**The task**
Return, exactly and in full, the lines of the records below starting at the one with "- Light blue" and ending at the one with "### **Visual Result:**", and no other lines.

**Supplied entries**
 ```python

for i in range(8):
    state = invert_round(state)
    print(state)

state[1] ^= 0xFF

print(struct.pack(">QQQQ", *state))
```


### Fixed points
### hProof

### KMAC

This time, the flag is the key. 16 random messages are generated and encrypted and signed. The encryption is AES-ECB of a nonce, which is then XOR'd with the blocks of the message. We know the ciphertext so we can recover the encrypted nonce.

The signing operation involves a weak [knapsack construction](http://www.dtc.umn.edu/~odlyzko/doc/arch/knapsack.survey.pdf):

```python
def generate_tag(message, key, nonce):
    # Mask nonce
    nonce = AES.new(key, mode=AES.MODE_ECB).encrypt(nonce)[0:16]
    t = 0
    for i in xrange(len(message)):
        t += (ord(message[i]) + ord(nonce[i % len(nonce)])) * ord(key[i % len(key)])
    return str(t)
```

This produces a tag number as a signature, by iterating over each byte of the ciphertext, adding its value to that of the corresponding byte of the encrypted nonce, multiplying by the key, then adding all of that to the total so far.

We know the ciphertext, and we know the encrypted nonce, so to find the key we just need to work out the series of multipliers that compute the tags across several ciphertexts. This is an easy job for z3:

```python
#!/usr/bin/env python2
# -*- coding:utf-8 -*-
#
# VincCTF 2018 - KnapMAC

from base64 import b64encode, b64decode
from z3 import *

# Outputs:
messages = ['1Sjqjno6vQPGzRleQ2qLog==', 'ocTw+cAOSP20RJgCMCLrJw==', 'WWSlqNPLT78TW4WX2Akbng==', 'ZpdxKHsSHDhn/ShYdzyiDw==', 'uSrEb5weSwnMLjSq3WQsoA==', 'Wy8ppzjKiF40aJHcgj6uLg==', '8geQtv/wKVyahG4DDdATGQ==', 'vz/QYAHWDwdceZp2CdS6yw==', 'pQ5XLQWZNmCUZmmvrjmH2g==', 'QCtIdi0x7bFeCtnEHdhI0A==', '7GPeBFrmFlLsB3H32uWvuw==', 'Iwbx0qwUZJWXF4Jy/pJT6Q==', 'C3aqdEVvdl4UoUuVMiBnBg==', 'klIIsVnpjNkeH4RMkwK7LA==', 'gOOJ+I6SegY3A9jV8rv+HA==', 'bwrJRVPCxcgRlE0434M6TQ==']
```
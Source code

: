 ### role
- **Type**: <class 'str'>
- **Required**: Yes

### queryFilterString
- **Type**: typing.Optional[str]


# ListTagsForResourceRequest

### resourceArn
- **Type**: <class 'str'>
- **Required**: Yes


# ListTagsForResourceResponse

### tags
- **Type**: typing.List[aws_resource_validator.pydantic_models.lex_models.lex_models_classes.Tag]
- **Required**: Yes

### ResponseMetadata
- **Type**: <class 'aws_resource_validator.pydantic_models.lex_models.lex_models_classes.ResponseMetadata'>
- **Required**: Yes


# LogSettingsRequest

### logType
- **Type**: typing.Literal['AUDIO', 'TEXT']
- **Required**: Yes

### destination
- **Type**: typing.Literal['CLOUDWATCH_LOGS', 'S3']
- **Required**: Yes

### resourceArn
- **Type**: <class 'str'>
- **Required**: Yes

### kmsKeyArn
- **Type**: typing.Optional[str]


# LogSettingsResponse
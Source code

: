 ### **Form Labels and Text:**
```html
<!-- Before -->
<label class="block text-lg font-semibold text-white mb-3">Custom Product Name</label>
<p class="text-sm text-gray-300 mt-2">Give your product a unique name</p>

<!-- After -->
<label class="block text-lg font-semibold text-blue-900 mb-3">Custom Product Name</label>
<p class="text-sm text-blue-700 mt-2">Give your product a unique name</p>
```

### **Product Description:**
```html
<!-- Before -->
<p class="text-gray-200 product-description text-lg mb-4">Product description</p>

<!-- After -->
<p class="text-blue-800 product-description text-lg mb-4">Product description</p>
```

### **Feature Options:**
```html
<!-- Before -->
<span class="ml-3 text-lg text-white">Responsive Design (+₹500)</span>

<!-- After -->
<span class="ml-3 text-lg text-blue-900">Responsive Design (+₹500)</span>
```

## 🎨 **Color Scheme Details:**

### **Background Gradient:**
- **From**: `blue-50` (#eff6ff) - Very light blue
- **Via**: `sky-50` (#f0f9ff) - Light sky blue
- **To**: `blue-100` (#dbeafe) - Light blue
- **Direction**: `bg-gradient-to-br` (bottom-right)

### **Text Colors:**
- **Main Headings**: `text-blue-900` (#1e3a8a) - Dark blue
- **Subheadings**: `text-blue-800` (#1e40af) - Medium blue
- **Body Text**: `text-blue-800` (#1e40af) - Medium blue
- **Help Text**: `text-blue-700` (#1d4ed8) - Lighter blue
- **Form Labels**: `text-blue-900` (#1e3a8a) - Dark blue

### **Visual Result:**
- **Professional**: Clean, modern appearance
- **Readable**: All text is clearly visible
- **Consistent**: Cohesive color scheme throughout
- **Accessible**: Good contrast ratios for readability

**Response area**
- **To**: `blue-100` (#dbeafe) - Light blue
- **Direction**: `bg-gradient-to-br` (bottom-right)

### **Text Colors:**
- **Main Headings**: `text-blue-900` (#1e3a8a) - Dark blue
- **Subheadings**: `text-blue-800` (#1e40af) - Medium blue
- **Body Text**: `text-blue-800` (#1e40af) - Medium blue
- **Help Text**: `text-blue-700` (#1d4ed8) - Lighter blue
- **Form Labels**: `text-blue-900` (#1e3a8a) - Dark blue

### **Visual Result:**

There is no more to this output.